Ne bloquez pas brutalement en robots.txt toutes vos pages en noindex sans audit préalable. Vous pourriez empêcher Google de désindexer des pages déjà présentes dans l'index, créant une situation pire que le départ. La séquence correcte : vérifier l'indexation actuelle (site:), laisser le noindex faire son travail, puis seulement bloquer le crawl une fois les pages sorties.

Autre piège : croire que cette déclaration vous autorise à laisser votre architecture partir en vrille. Un site qui génère 500 000 URLs de filtres sans stratégie a un problème, noindex ou pas. L'inflation d'URLs crée des complications en cascade : dilution du contenu, problèmes de duplicate partiel, complexité de maintenance.

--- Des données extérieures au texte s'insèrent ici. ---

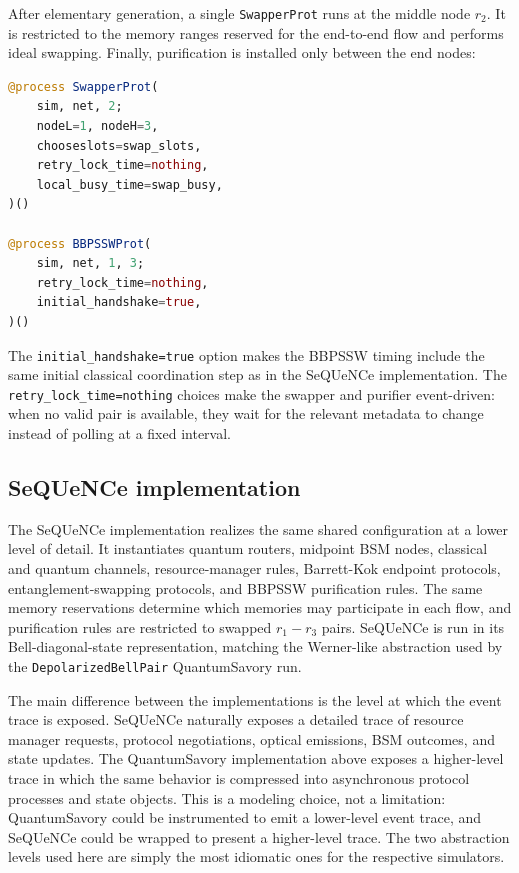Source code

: After elementary generation, a single \texttt{SwapperProt} runs at the middle
node $r_2$.  It is restricted to the memory ranges reserved for the end-to-end
flow and performs ideal swapping.  Finally, purification is installed only
between the end nodes:
\begin{lstlisting}[language=Julia]
@process SwapperProt(
    sim, net, 2;
    nodeL=1, nodeH=3,
    chooseslots=swap_slots,
    retry_lock_time=nothing,
    local_busy_time=swap_busy,
)()

@process BBPSSWProt(
    sim, net, 1, 3;
    retry_lock_time=nothing,
    initial_handshake=true,
)()
\end{lstlisting}
The \texttt{initial\_handshake=true} option makes the BBPSSW timing include the
same initial classical coordination step as in the SeQUeNCe implementation.
The \texttt{retry\_lock\_time=nothing} choices make the swapper and purifier
event-driven: when no valid pair is available, they wait for the relevant
metadata to change instead of polling at a fixed interval.

\subsection{SeQUeNCe implementation}

The SeQUeNCe implementation realizes the same shared configuration at a lower
level of detail.  It instantiates quantum routers, midpoint BSM nodes,
classical and quantum channels, resource-manager rules, Barrett-Kok endpoint
protocols, entanglement-swapping protocols, and BBPSSW purification rules.  The
same memory reservations determine which memories may participate in each flow,
and purification rules are restricted to swapped $r_1-r_3$ pairs.  SeQUeNCe is
run in its Bell-diagonal-state representation, matching the Werner-like
abstraction used by the \texttt{DepolarizedBellPair} QuantumSavory run.

The main difference between the implementations is the level at which the event
trace is exposed.  SeQUeNCe naturally exposes a detailed trace of resource
manager requests, protocol negotiations, optical emissions, BSM outcomes, and
state updates.  The QuantumSavory implementation above exposes a higher-level
trace in which the same behavior is compressed into asynchronous protocol
processes and state objects.  This is a modeling choice, not a limitation:
QuantumSavory could be instrumented to emit a lower-level event trace, and
SeQUeNCe could be wrapped to present a higher-level trace.  The two
abstraction levels used here are simply the most idiomatic ones for the
respective simulators.

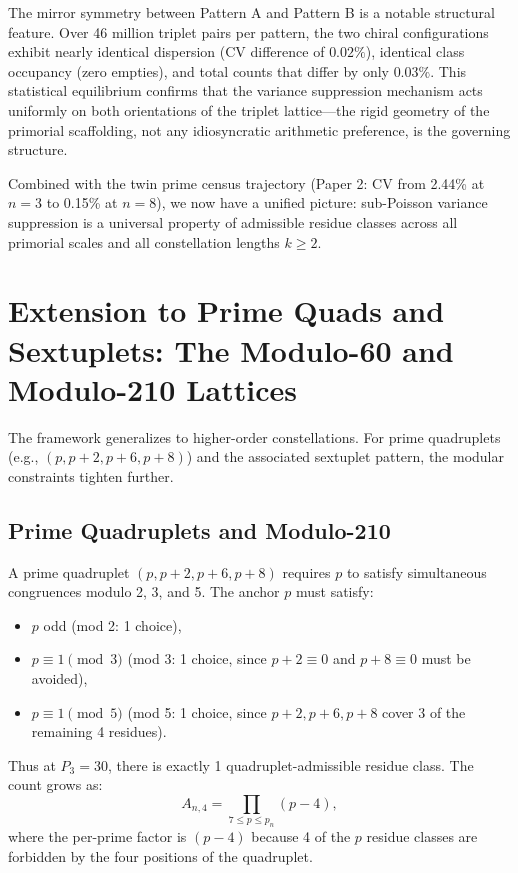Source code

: \documentclass[11pt]{article}
\begin{document}
The mirror symmetry between Pattern A and Pattern B is a notable structural feature. Over 46 million triplet pairs per pattern, the two chiral configurations exhibit nearly identical dispersion (CV difference of $0.02\%$), identical class occupancy (zero empties), and total counts that differ by only $0.03\%$. This statistical equilibrium confirms that the variance suppression mechanism acts uniformly on both orientations of the triplet lattice---the rigid geometry of the primorial scaffolding, not any idiosyncratic arithmetic preference, is the governing structure.

Combined with the twin prime census trajectory (Paper 2: CV from 2.44\% at $n=3$ to 0.15\% at $n=8$), we now have a unified picture: sub-Poisson variance suppression is a universal property of admissible residue classes across all primorial scales and all constellation lengths $k \geq 2$.

\section{Extension to Prime Quads and Sextuplets: The Modulo-60 and Modulo-210 Lattices}

The framework generalizes to higher-order constellations. For prime quadruplets (e.g., $(p, p+2, p+6, p+8)$) and the associated sextuplet pattern, the modular constraints tighten further.

\subsection{Prime Quadruplets and Modulo-210}

A prime quadruplet $(p, p+2, p+6, p+8)$ requires $p$ to satisfy simultaneous congruences modulo 2, 3, and 5. The anchor $p$ must satisfy:
\begin{itemize}
  \item $p$ odd (mod 2: 1 choice),
  \item $p \equiv 1 \pmod 3$ (mod 3: 1 choice, since $p+2 \equiv 0$ and $p+8 \equiv 0$ must be avoided),
  \item $p \equiv 1 \pmod 5$ (mod 5: 1 choice, since $p+2, p+6, p+8$ cover 3 of the remaining 4 residues).
\end{itemize}
Thus at $P_3 = 30$, there is exactly 1 quadruplet-admissible residue class. The count grows as:
\begin{equation}
    A_{n,4} = \prod_{7 \le p \le p_n} (p-4),
\end{equation}
where the per-prime factor is $(p-4)$ because 4 of the $p$ residue classes are forbidden by the four positions of the quadruplet.
\end{document}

Comment vérifier que votre configuration est optimale ?

Trois contrôles essentiels. Premier : ratio pages indexées / pages crawlées dans la Search Console. Si Google explore 100 000 URLs mais n'en indexe que 10 000, creusez pourquoi les 90 000 autres sont crawlées. Deuxième : analyse de logs sur 30 jours pour identifier les patterns de crawl sur les pages noindex.

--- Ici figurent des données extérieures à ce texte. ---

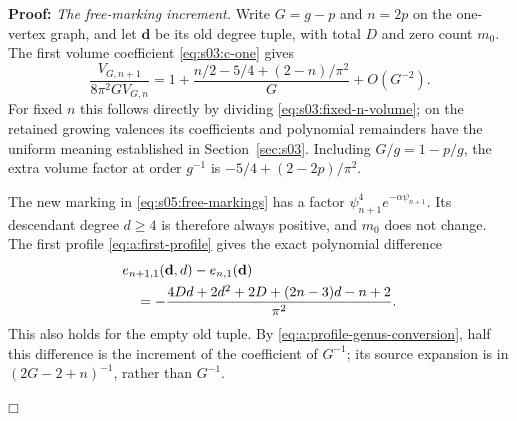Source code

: \documentclass[a4paper,10pt]{article}
\numberwithin{equation}{section}
\theoremstyle{paperplain}
\theoremstyle{paperremark}
\theoremstyle{paperplain}
\newenvironment{prf}{\noindent \textbf{Proof: }}{\hfill $\mdlgwhtsquare$\par\addvspace{0.5\baselineskip}}
\begin{document}
\begin{prf}
\emph{The free-marking increment.}
Write $G=g-p$ and $n=2p$ on the one-vertex graph, and let
$\mathbf d$ be its old degree tuple, with total $D$ and zero count
$m_0$. The first volume coefficient \eqref{eq:s03:c-one} gives
\begin{equation}\label{eq:s05:one-mark-volume}
 \frac{V_{G,n+1}}{8\pi^2G V_{G,n}}
 =1+\frac{n/2-5/4+(2-n)/\pi^2}{G}+O(G^{-2}).
\end{equation}
For fixed $n$ this follows directly by dividing
\eqref{eq:s03:fixed-n-volume}; on the retained growing valences its
coefficients and polynomial remainders have the uniform meaning
established in Section~\ref{sec:s03}. Including $G/g=1-p/g$, the
extra volume factor at order $g^{-1}$ is
$-5/4+(2-2p)/\pi^2$.

The new marking in \eqref{eq:s05:free-markings} has a factor
$\psi_{n+1}^4e^{-\alpha\psi_{n+1}}$. Its descendant degree
$d\geq4$ is therefore always positive, and $m_0$ does not change.
The first profile \eqref{eq:a:first-profile} gives the exact
polynomial difference
\begin{align}
 &e_{n+1,1}(\mathbf d,d)-e_{n,1}(\mathbf d)\notag\\
 &\quad=-\frac{4Dd+2d^2+2D+(2n-3)d-n+2}{\pi^2}.
 \label{eq:s05:profile-increment}
\end{align}
This also holds for the empty old tuple. By
\eqref{eq:a:profile-genus-conversion}, half this difference is the
increment of the coefficient of $G^{-1}$; its source expansion is
in $(2G-2+n)^{-1}$, rather than $G^{-1}$.


\end{prf}
\end{document}

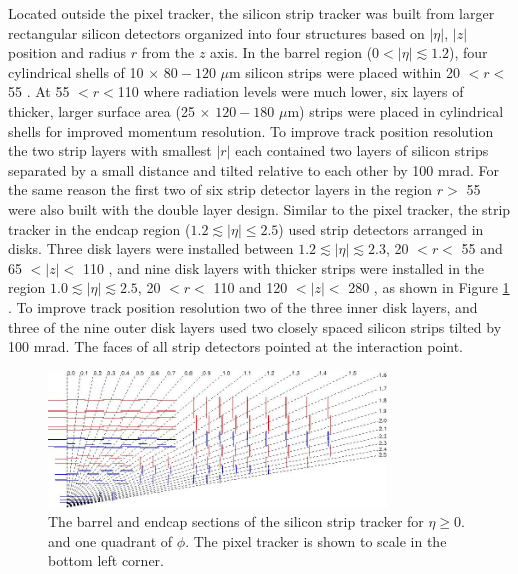 Located outside the pixel tracker, the silicon strip tracker was built from larger rectangular silicon detectors 
organized into four structures based on $|\eta|$, $|z|$ position and radius $r$ from the $z$ axis.  In the barrel region 
($0 < |\eta| \lesssim 1.2$), four cylindrical shells of 10 \cm $\times$ $80-120$ $\mu$m silicon strips were placed within 20 $< r <$ 55 \cm.  At
55 $< r < $110 \cm where radiation levels were much lower, six layers of thicker, larger surface area (25 \cm $\times$ $120-180$ $\mu$m) 
strips were placed in cylindrical shells for improved momentum resolution.  To improve track position resolution the two strip layers with smallest 
$|r|$ each contained two layers of silicon strips separated by a small distance and tilted relative 
to each other by 100 mrad.  For the same reason the first two of six strip detector layers in the region $r >$ 55 \cm 
were also built with the double layer design.  Similar to the pixel tracker, the strip tracker in the endcap region 
($1.2 \lesssim |\eta| \leq 2.5$) used strip detectors arranged in disks.  Three disk layers were installed between 
$1.2 \lesssim |\eta| \lesssim 2.3$, 20 $< r <$ 55 \cm and 65 $< |z| <$ 110 \cm, and nine disk layers with thicker strips were installed in 
the region $1.0 \lesssim |\eta| \lesssim 2.5$, 20 $< r <$ 110 \cm and 120 $< |z| < $ 280 \cm, as shown in Figure \ref{fig:stripTracker} \cite{cmsTDR}.  
To improve track position resolution two of the three inner disk layers, and three of the nine outer disk layers 
used two closely spaced silicon strips tilted by 100 mrad.  The faces of all strip detectors pointed at the interaction 
point.

\begin{figure}[ht]
	\centering
	\includegraphics[width=0.8\textwidth]{figures/siliconStripAndPixelDetectorTwoDimView.png}
	\caption{The barrel and endcap sections of the silicon strip tracker for $\eta \geq 0.$ and one quadrant of $\phi$.  The pixel tracker is shown to scale in the bottom left corner.}
	\label{fig:stripTracker}
\end{figure}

Troisième — le plus révélateur : testez en réel. Prenez une section de votre catalogue, supprimez les liens internes vers les facettes non stratégiques, et mesurez l'impact sur le crawl et le ranking des pages importantes sur 60-90 jours. Les données terrain valent mieux que n'importe quelle déclaration officielle.

  • Auditez vos logs pour quantifier le crawl des pages en noindex (pourcentage du budget total)
  • Identifiez les combinaisons de filtres stratégiques qui méritent un lien HTML et un potentiel d'indexation
  • Supprimez les liens crawlables vers les facettes non stratégiques — passez-les en JavaScript ou éliminez-les
  • Surveillez le ratio indexé/crawlé dans GSC pendant 60 jours après modifications
  • Ne bloquez en robots.txt que les pages déjà sorties de l'index pour éviter le gel d'URLs indésirables
  • Documentez vos tests et confrontez-les aux affirmations de Google plutôt que d'accepter aveuglément
L'essentiel : ne comptez pas uniquement sur le noindex pour gérer vos pages e-commerce non stratégiques. Évitez qu'elles soient crawlées en les excluant du maillage interne. Mesurez l'impact réel sur votre site plutôt que d'appliquer une règle générique. Si l'optimisation de votre architecture et de votre crawl budget vous semble complexe à orchestrer seul — entre analyse de logs, refonte du maillage, tests A/B et surveillance long terme — faire appel à une agence SEO spécialisée en e-commerce peut vous éviter des erreurs coûteuses et accélérer significativement vos résultats.

❓ Questions frequentes

Le noindex dilue-t-il réellement le PageRank interne selon Google ?
Selon John Mueller, non — sur un site e-commerce de taille normale, les systèmes Google gèrent la redistribution du PageRank même avec des pages en noindex. Cependant, cette affirmation manque de précision sur les seuils et contredit certaines observations terrain.
Vaut-il mieux bloquer en robots.txt ou en noindex les pages filtrées ?
Le noindex permet à Google de désindexer proprement mais consomme du crawl budget. Le robots.txt bloque le crawl mais empêche Google de voir le noindex, risquant une indexation par d'autres signaux. L'idéal est d'éviter ces liens en amont plutôt que de corriger après coup.
Qu'est-ce qu'un 'site e-commerce normal' dans cette déclaration ?
Google ne précise pas, ce qui rend l'affirmation frustrante. On peut supposer qu'il s'agit de catalogues de quelques milliers à quelques dizaines de milliers de pages, excluant les marketplaces massives ou les sites générant des millions d'URLs dynamiques.
Comment mesurer concrètement l'impact du crawl des pages en noindex ?
Analysez vos logs serveur ou utilisez les rapports de crawl de la Search Console pour identifier le pourcentage de hits Googlebot sur des URLs en noindex. Si ce chiffre dépasse 20-30% de votre budget total, vous avez un problème d'efficacité.
Peut-on faire confiance aux déclarations de Google sur le PageRank ?
Avec prudence. Google a tendance à simplifier pour un public large et parfois à minimiser l'importance de facteurs qu'il ne veut pas voir sur-optimisés. Confrontez toujours ces affirmations à vos propres tests et données Analytics avant de modifier votre stratégie.